───── Data under study
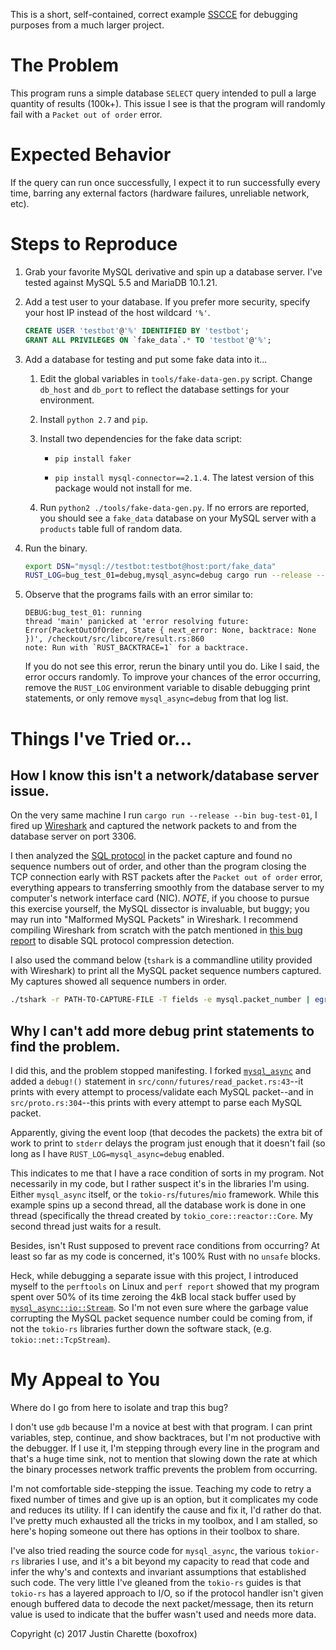 This is a short, self-contained, correct example [SSCCE](http://sscce.org) for
debugging purposes from a much larger project.

# The Problem

This program runs a simple database `SELECT` query intended to pull a large
quantity of results (100k+).  This issue I see is that the program will
randomly fail with a `Packet out of order` error.


# Expected Behavior

If the query can run once successfully, I expect it to run successfully every
time, barring any external factors (hardware failures, unreliable network, etc).


# Steps to Reproduce

1.  Grab your favorite MySQL derivative and spin up a database server.  I've
    tested against MySQL 5.5 and MariaDB 10.1.21.
2.  Add a test user to your database.  If you prefer more security, specify
    your host IP instead of the host wildcard `'%'`.

    ```sql
    CREATE USER 'testbot'@'%' IDENTIFIED BY 'testbot';
    GRANT ALL PRIVILEGES ON `fake_data`.* TO 'testbot'@'%';
    ```

3.  Add a database for testing and put some fake data into it...

    1.  Edit the global variables in `tools/fake-data-gen.py` script.  Change
        `db_host` and `db_port` to reflect the database settings for your
        environment.
    2.  Install `python 2.7` and `pip`.
    3.  Install two dependencies for the fake data script:

        *  `pip install faker`

        *  `pip install mysql-connector==2.1.4`.  The latest version of this
            package would not install for me.

    4.  Run `python2 ./tools/fake-data-gen.py`.  If no errors are reported, you
        should see a `fake_data` database on your MySQL server with a `products`
        table full of random data.

4.  Run the binary.

    ```sh
    export DSN="mysql://testbot:testbot@host:port/fake_data"
    RUST_LOG=bug_test_01=debug,mysql_async=debug cargo run --release --bin bug-test-01
    ```

5.  Observe that the programs fails with an error similar to:

        DEBUG:bug_test_01: running
        thread 'main' panicked at 'error resolving future: Error(PacketOutOfOrder, State { next_error: None, backtrace: None })', /checkout/src/libcore/result.rs:860
        note: Run with `RUST_BACKTRACE=1` for a backtrace.

    If you do not see this error, rerun the binary until you do.  Like I said,
    the error occurs randomly.  To improve your chances of the error occurring,
    remove the `RUST_LOG` environment variable to disable debugging print
    statements, or only remove `mysql_async=debug` from that log list.


# Things I've Tried or...

## How I know this isn't a network/database server issue.

On the very same machine I run `cargo run --release --bin bug-test-01`, I fired
up [Wireshark][wireshark] and captured the network packets to and from the
database server on port 3306.

[wireshark]: https://www.wireshark.org/

I then analyzed the [SQL protocol][sql-protocol] in the packet capture and
found no sequence numbers out of order, and other than the program closing the
TCP connection early with RST packets after the `Packet out of order` error,
everything appears to transferring smoothly from the database server to my
computer's network interface card (NIC).  *NOTE*, if you choose to pursue this
exercise yourself, the MySQL dissector is invaluable, but buggy; you may run
into "Malformed MySQL Packets" in Wireshark.  I recommend compiling Wireshark
from scratch with the patch mentioned in [this bug
report][wireshark-bug-report] to disable SQL protocol compression detection.

[sql-protocol]: https://mariadb.com/kb/en/mariadb/clientserver-protocol/
[wireshark-bug-report]: https://bugs.wireshark.org/bugzilla/show_bug.cgi?id=13754

I also used the command below (`tshark` is a commandline utility provided with
Wireshark) to print all the MySQL packet sequence numbers captured.  My
captures showed all sequence numbers in order.

```sh
./tshark -r PATH-TO-CAPTURE-FILE -T fields -e mysql.packet_number | egrep -v '^$' | sed 's/,/\n/g' | less
```


## Why I can't add more debug print statements to find the problem.

I did this, and the problem stopped manifesting.  I forked
[`mysql_async`][mysql-async] and added a `debug!()` statement in
`src/conn/futures/read_packet.rs:43`--it prints with every attempt to
process/validate each MySQL packet--and in `src/proto.rs:304`--this prints with
every attempt to parse each MySQL packet.

Apparently, giving the event loop (that decodes the packets) the extra bit of
work to print to `stderr` delays the program just enough that it doesn't fail
(so long as I have `RUST_LOG=mysql_async=debug` enabled.

[mysql-async]: https://github.com/blackbeam/mysql_async/

This indicates to me that I have a race condition of sorts in my program.  Not
necessarily in my code, but I rather suspect it's in the libraries I'm using.
Either `mysql_async` itself, or the `tokio-rs`/`futures`/`mio` framework.
While this example spins up a second thread, all the database work is done in
one thread (specifically the thread created by `tokio_core::reactor::Core`.  My
second thread just waits for a result.

Besides, isn't Rust supposed to prevent race conditions from occurring?  At
least so far as my code is concerned, it's 100% Rust with no `unsafe` blocks.

Heck, while debugging a separate issue with this project, I introduced myself
to the `perftools` on Linux and `perf report` showed that my program spent over
50% of its time zeroing the 4kB local stack buffer used by
[`mysql_async::io::Stream`][io-mod].  So I'm not even sure where the garbage
value corrupting the MySQL packet sequence number could be coming from, if not
the `tokio-rs` libraries further down the software stack, (e.g.
`tokio::net::TcpStream`).

[io-mod]: https://github.com/blackbeam/mysql_async/blob/v0.9.3/src/io/mod.rs#L102


# My Appeal to You

Where do I go from here to isolate and trap this bug?

I don't use `gdb` because I'm a novice at best with that program.  I can print
variables, step, continue, and show backtraces, but I'm not productive with the
debugger.  If I use it, I'm stepping through every line in the program and
that's a huge time sink, not to mention that slowing down the rate at which the
binary processes network traffic prevents the problem from occurring.

I'm not comfortable side-stepping the issue.  Teaching my code to retry a fixed
number of times and give up is an option, but it complicates my code and
reduces its utility.  If I can identify the cause and fix it, I'd rather do
that.  I've pretty much exhausted all the tricks in my toolbox, and I am
stalled, so here's hoping someone out there has options in their toolbox to
share.

I've also tried reading the source code for `mysql_async`, the various
`tokior-rs` libraries I use, and it's a bit beyond my capacity to read that
code and infer the why's and contexts and invariant assumptions that
established such code.  The very little I've gleaned from the `tokio-rs` guides
is that `tokio-rs` has a layered approach to I/O, so if the protocol handler
isn't given enough buffered data to decode the next packet/message, then its
return value is used to indicate that the buffer wasn't used and needs more
data.



Copyright (c) 2017 Justin Charette (boxofrox)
──────────
* **What this task involves**
Gather each line from the entries above that includes the word "stack".

* **Answer area**
50% of its time zeroing the 4kB local stack buffer used by
the `tokio-rs` libraries further down the software stack, (e.g.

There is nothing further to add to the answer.